Janet Trujillo is an American politician from Idaho. Trujillo served as a Republican member of Idaho House of Representatives for District 33 from 2012 to 2017. Since leaving the House, Trujillo has served as a commissioner of the Idaho State Tax Commission.

Early life and education 
Trujillo was born in Salt Lake City, Utah. Trujillo graduated from Hillcrest High School in Utah. Trujillo earned a certificate in dental assisting from Jordan Technical College and studied business management at Salt Lake Community College in Utah.

Career 
Trujillo was a certified tax appraiser for Bonneville County, Idaho.

On November 6, 2012, Trujillo won the election and to the Idaho House of Representatives for District 33 seat A. Trujillo defeated Christopher Joseph Brunt and Mary E. Haley with 60.9% of the votes. She was re-elected in 2014, defeat John Boyd Radford with 57.5% of the votes. She was again re-elected in 2016, defeating Jim De Angelis with 65.8% of the votes.

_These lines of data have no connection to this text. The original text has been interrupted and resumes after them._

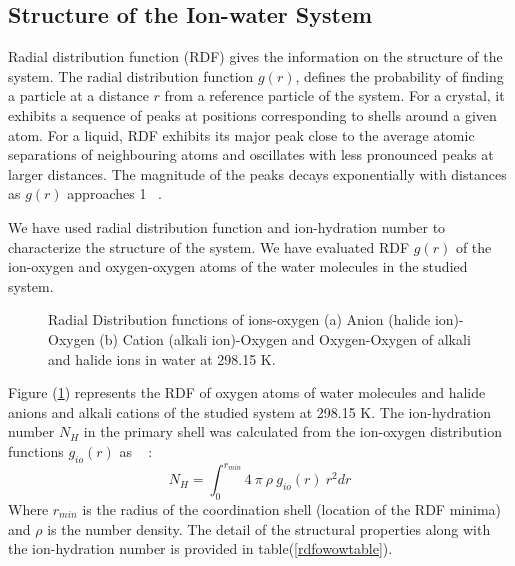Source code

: \subsection {Structure of the Ion-water System}

Radial distribution function (RDF)  gives the information on the structure of the system. The  radial distribution function $g(r)$, defines the probability of finding a particle at a distance $r$ from a reference  particle of the system.  For a crystal, it exhibits a sequence of peaks at positions corresponding to shells around a given atom. For a  liquid, RDF exhibits its major peak close to the average atomic separations of neighbouring atoms and oscillates with less pronounced peaks at larger distances. The magnitude of the peaks decays exponentially with distances as $g(r)$ approaches 1 ~\citep{mcquarrie2000, Ercolessi1997}.

We have used radial distribution function and ion-hydration number to characterize the structure of the system. We have evaluated  RDF $g(r)$ of the ion-oxygen and oxygen-oxygen atoms of the water molecules in the studied system.

 \begin{figure}[h!]
 \centering
   \caption[Ion-Oxygen and Oxygen-Oxygen radial distribution function $\mathrm{g_{Ion-OW}}(r)$ of the alkali and halide ions in water.] {Radial Distribution functions of ions-oxygen  (a)  Anion (halide ion)-Oxygen  (b)  Cation (alkali ion)-Oxygen and Oxygen-Oxygen of alkali and halide ions in water at 298.15 K.}
 \label{rdfanion}
 \end{figure}

 Figure (\ref{rdfanion}) represents the RDF of oxygen atoms of water molecules and halide anions  and alkali cations of the studied system at 298.15 K. The ion-hydration number $N_H$ in the primary shell was calculated from the ion-oxygen distribution functions $g_{io}(r)$ as ~ \citep{mcquarrie2000}:
\begin{equation}
N_H = \int_0^{r_{min}} 4~ \pi ~\rho~ g_{io}(r)~r^2 dr
\end{equation}
Where $r_{min}$ is the radius of the coordination shell (location of the RDF minima) and $\rho$ is the number density. The detail of the structural properties along with the ion-hydration number  is provided in table(\ref{rdfowowtable}).

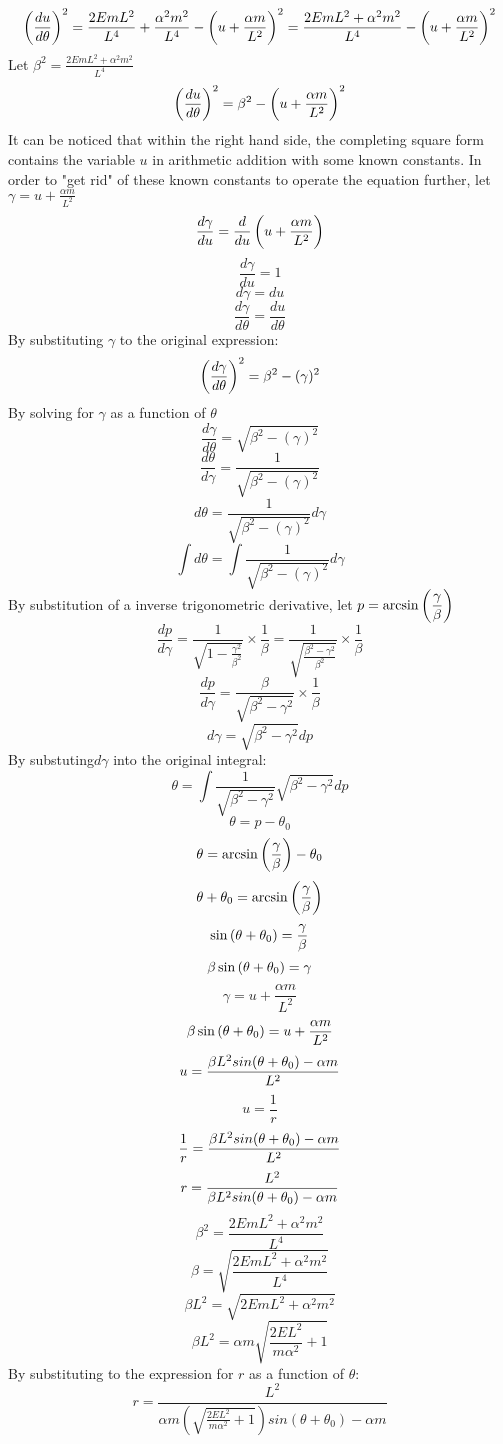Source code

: \documentclass[class=report, 12pt, crop=false]{standalone}
\begin{document}
\begin{center}
$$\left(\frac{du}{d\theta}\right)^2=\frac{2EmL^2}{L^4}+ \frac{\alpha^2 m^2}{L^4}-\left(u+\frac{\alpha m}{L^2}\right)^2 = \frac{2EmL^2+\alpha^2 m^2}{L^4}-\left(u+\frac{\alpha m}{L^2}\right)^2$$
Let $\displaystyle \beta^2 = \frac{2EmL^2+\alpha^2 m^2}{L^4}$
$$\left(\frac{du}{d\theta}\right)^2=\beta^2-\left(u+\frac{\alpha m}{L^2}\right)^2$$
It can be noticed that within the right hand side, the completing square form contains the variable $u$ in arithmetic addition with some known constants. In order to "get rid" of these known constants to operate the equation further, let $\displaystyle \gamma = u +\frac{\alpha m}{L^2}$
$$\frac{d\gamma}{du} = \frac{d}{du}\left(u+\frac{\alpha m}{L^2}\right)$$
$$\frac{d\gamma}{du} = 1$$
$$d\gamma = du$$
$$\frac{d\gamma}{d\theta}=\frac{du}{d\theta}$$
By substituting $\gamma$ to the original expression:
$$\left(\frac{d\gamma}{d\theta}\right)^2 = \beta^2-(\gamma)^2$$
By solving for $\gamma$ as a function of $\theta$
$$\frac{d\gamma}{d\theta} = \sqrt{\beta^2-(\gamma)^2}$$
$$\frac{d\theta}{d\gamma} = \frac{1}{\sqrt{\beta^2-(\gamma)^2}}$$
$$d\theta= \frac{1}{\sqrt{\beta^2-(\gamma)^2}}d\gamma$$
$$\int{d\theta} = \int{\frac{1}{\sqrt{\beta^2-(\gamma)^2}}d\gamma}$$
By substitution of a inverse trigonometric derivative, let $\displaystyle p = \arcsin\left(\frac{\gamma}{\beta}\right)$
$$\frac{dp}{d\gamma} = \frac{1}{\sqrt{1-\frac{\gamma^2}{\beta^2}}}\times\frac{1}{\beta} = \frac{1}{\sqrt{\frac{\beta^2-\gamma^2}{\beta^2}}}\times\frac{1}\beta$$
$$\frac{dp}{d\gamma}=\frac{\beta}{\sqrt{\beta^2-\gamma^2}}\times\frac{1}{\beta}$$
$$d\gamma=\sqrt{\beta^2-\gamma^2}dp$$
By substuting$d\gamma$ into the original integral:
$$\theta = \int{\frac{1}{\sqrt{\beta^2-\gamma^2}}\sqrt{\beta^2-\gamma^2}dp}$$
$$\theta = p - \theta_0$$
$$\theta = \arcsin{\left(\frac{\gamma}{\beta}\right)}-\theta_0$$
$$\theta + \theta_0 = \arcsin{\left(\frac{\gamma}{\beta}\right)}$$
$$\sin{\left(\theta+\theta_0\right)} = \frac{\gamma}{\beta}$$
$$\beta\sin{\left(\theta+\theta_0\right)} =\gamma$$
$$\gamma = u + \frac{\alpha m}{L^2}$$
$$\beta\sin{\left(\theta+\theta_0\right)} =u + \frac{\alpha m}{L^2}$$
$$u = \frac{\beta L^2sin{\left(\theta+ \theta_0\right)}-\alpha m}{L^2}$$
$$u = \frac{1}{r}$$
$$\frac{1}{r}=\frac{\beta L^2sin{\left(\theta+ \theta_0\right)}-\alpha m}{L^2}$$
$$r = \frac{L^2}{\beta L^2sin{\left(\theta+ \theta_0\right)}-\alpha m}$$
$$\beta^2 = \frac{2EmL^2+\alpha^2 m^2}{L^4}$$
$$\beta = \sqrt{\frac{2EmL^2+\alpha^2 m^2}{L^4}}$$
$$\beta L^2 =\sqrt{2EmL^2+\alpha^2 m^2} $$
$$\beta L^2 =\alpha m\sqrt{\frac{2EL^2}{m\alpha^2}+1}$$
By substituting to the expression for $r$ as a function of $\theta$:
$$r = \frac{L^2}{\alpha m(\sqrt{\frac{2EL^2}{m\alpha^2}+1})sin{(\theta+ \theta_0)}-\alpha m}$$

\end{center}
\end{document}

In December 2017, during Trujillo's third term as a legislator, she was appointed as a commissioner of Idaho State Tax Commission by Governor Butch Otter. Trujillo replaced Rich Jackson. Trujillo's term is expected to end in December 2023. Barbara Ehardt was appointed to succeed Trujillo's term in Idaho House.

Election history

Personal life 
Trujillo's second husband was Lowell Trujillo. They are divorced.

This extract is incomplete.